Но, не став экзистенциальным человеком, Достоевский сделал то, чего не смогли сделать ни Кьеркегор, ни Ницше: в “Записках из подполья” он создал иронический образ экзистенциального героя, обнажив коренную проблему экзистенциальной философии, которую никто ни до него, ни после уже не поднимал и так не ощущал: проблему непримиримого противоречия между философией и литературой, между рациональным и иррациональным в человеке (Кьеркегор и Ницше говорили о соединении рационального и иррационального в человеке положительно).
Достоевский писал “Записки из подполья” в мучительное время своей жизни. Первая жена умирала, а он пустился за границу, преследуя Суслову. За границей Суслова отвергла его… Он работал над первой частью “Записок…”, “Подпольем”, в январе — феврале 1864 года, сразу после того, как вернулся из унизительной поездки, а жене предстояло умереть в апреле. В жизни людей бывают моменты, когда они теряют внутреннюю устойчивость, им не на что опереться, униженность и чувство вины правят всем. По-видимому, Достоевский испытывал такое состояние зимой 1864 года, и “Записки из подполья” были результатом этого состояния: его взгляд был устроен таким образом, что чем ниже он падал, тем ясней ему прозревались коренные истины существования. Вскоре его жена умрет, потом он женится на Сниткиной, обретет хоть какую-то стабильность в жизни и продолжит писать великие романы, в которых, по выражению Мити Карамазова, идет битва между дьяволом и Богом в сердцах людей.

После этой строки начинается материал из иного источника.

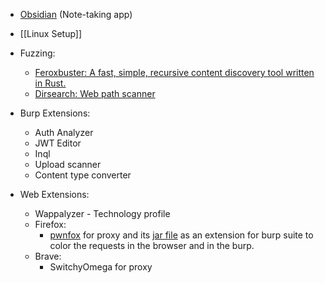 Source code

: - [Obsidian](https://obsidian.md/) (Note-taking app)
- [[Linux Setup]]

- Fuzzing:
	- [Feroxbuster: A fast, simple, recursive content discovery tool written in Rust.](https://github.com/epi052/feroxbuster)
	- [Dirsearch: Web path scanner](https://github.com/maurosoria/dirsearch)
	
- Burp Extensions: 
	- Auth Analyzer
	- JWT Editor
	- Inql
	- Upload scanner
	- Content type converter
	
- Web Extensions:
	- Wappalyzer - Technology profile
	- Firefox:
		- [pwnfox](https://addons.mozilla.org/en-US/firefox/addon/pwnfox/) for proxy and its [jar file](https://github.com/yeswehack/PwnFox/releases/tag/v1.0.3) as an extension for burp suite to color the requests in the browser and in the burp.
	- Brave:
		- SwitchyOmega for proxy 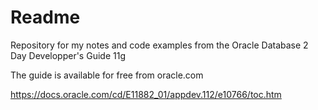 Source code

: # Readme

Repository for my notes and code examples from the  Oracle Database 2 Day Developper's Guide 11g

The guide is available for free from oracle.com

https://docs.oracle.com/cd/E11882_01/appdev.112/e10766/toc.htm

Но пока он должен будет написать “Записки из подполья”, в которых речь совсем о другом и по сравнению с которыми его романы — просто розовые незабудки вдоль дороги.
Надо полагать, Достоевский ощущал какую-то неловкость перед тем, что он написал. Первая часть, “Подполье”, появилась в первом номере “Эпохи” в марте, и Достоевский писал брату Михаилу: “Свиньи цензора, там, где я глумился над всем и иногда богохульствовал для виду, — то пропущено, а где из всего этого я вывел потребность веры и Христа, — то запрещено”. Эта фраза замечательна, во-первых, тем, что Достоевский проговаривает в ней свой подход к религии как потребности (совершенно в духе Вольтера), а во-вторых, тем, насколько она продолжает тут стиль “Записок…”, герой которых постоянно пытается убедить читателя — пожалуйста, господа, что бы я ни сказал тут, не принимайте всерьез, где я глумлюсь и богохульствую. Все “Подполье” сконструировано таким образом, что если в одной фразе повествователь высказывает серьезную мысль, то в следующей начинает гримасничать и пожимать плечами: “Клянусь же вам, господа, что я ни одному, ни одному таки словечку не верю из того, что теперь настрочил. То есть я и верю, пожалуй, но в то же самое время, неизвестно почему, чувствую и подозреваю, что я вру как сапожник”. Стиль “Записок…” напоминает поединок на рапирах: удар — отскок, удар — отскок, в то время как стиль Кьеркегора и в особенности Ницше — это стиль непрерывно наносимых в разные стороны ударов.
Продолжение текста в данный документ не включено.